(Beginning of Input material)
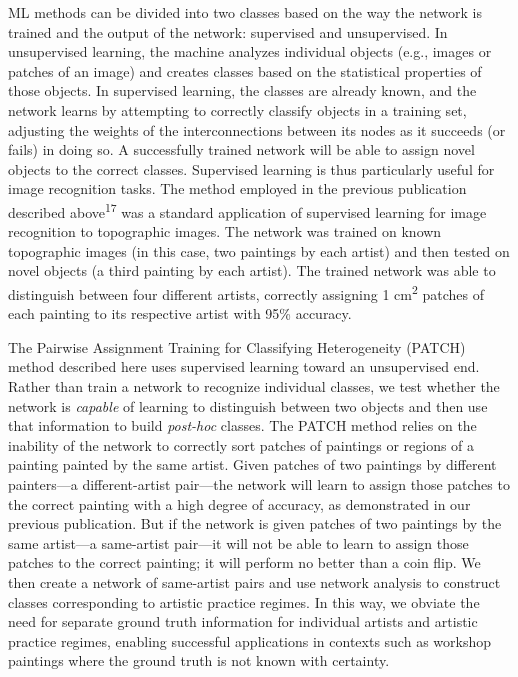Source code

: \documentclass[11pt]{article}
\begin{document}
ML methods can be divided into two classes based on the way the network
is trained and the output of the network: supervised and unsupervised.
In unsupervised learning, the machine analyzes individual objects (e.g.,
images or patches of an image) and creates classes based on the
statistical properties of those objects. In supervised learning, the
classes are already known, and the network learns by attempting to
correctly classify objects in a training set, adjusting the weights of
the interconnections between its nodes as it succeeds (or fails) in
doing so. A successfully trained network will be able to assign novel
objects to the correct classes. Supervised learning is thus particularly
useful for image recognition tasks. The method employed in the previous
publication described above\textsuperscript{17} was a standard
application of supervised learning for image recognition to topographic
images. The network was trained on known topographic images (in this
case, two paintings by each artist) and then tested on novel objects (a
third painting by each artist). The trained network was able to
distinguish between four different artists, correctly assigning
1 cm\textsuperscript{2} patches of each painting to its respective artist
with 95\% accuracy.

The Pairwise Assignment Training for Classifying Heterogeneity (PATCH) method described here uses supervised learning toward an
unsupervised end. Rather than train a network to recognize individual
classes, we test whether the network is \emph{capable} of learning to
distinguish between two objects and then use that information to build
\emph{post-hoc} classes. The PATCH method relies on the inability of the
network to correctly sort patches of paintings or regions of a painting
painted by the same artist. Given patches of two paintings by different
painters---a different-artist pair---the network will learn to assign
those patches to the correct painting with a high degree of accuracy, as
demonstrated in our previous publication. But if the network is given
patches of two paintings by the same artist---a same-artist pair---it
will not be able to learn to assign those patches to the correct
painting; it will perform no better than a coin flip. We then create a
network of same-artist pairs and use network analysis to construct
classes corresponding to artistic practice regimes. In this way, we
obviate the need for separate ground truth information for individual
artists and artistic practice regimes, enabling successful applications
in contexts such as workshop paintings where the ground truth is not
known with certainty.
\end{document}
(End of Input material)
Work to be completed:
Indicate the number of lines in the data above that contain the string "paintings", without any additional text.

Exercise result:
5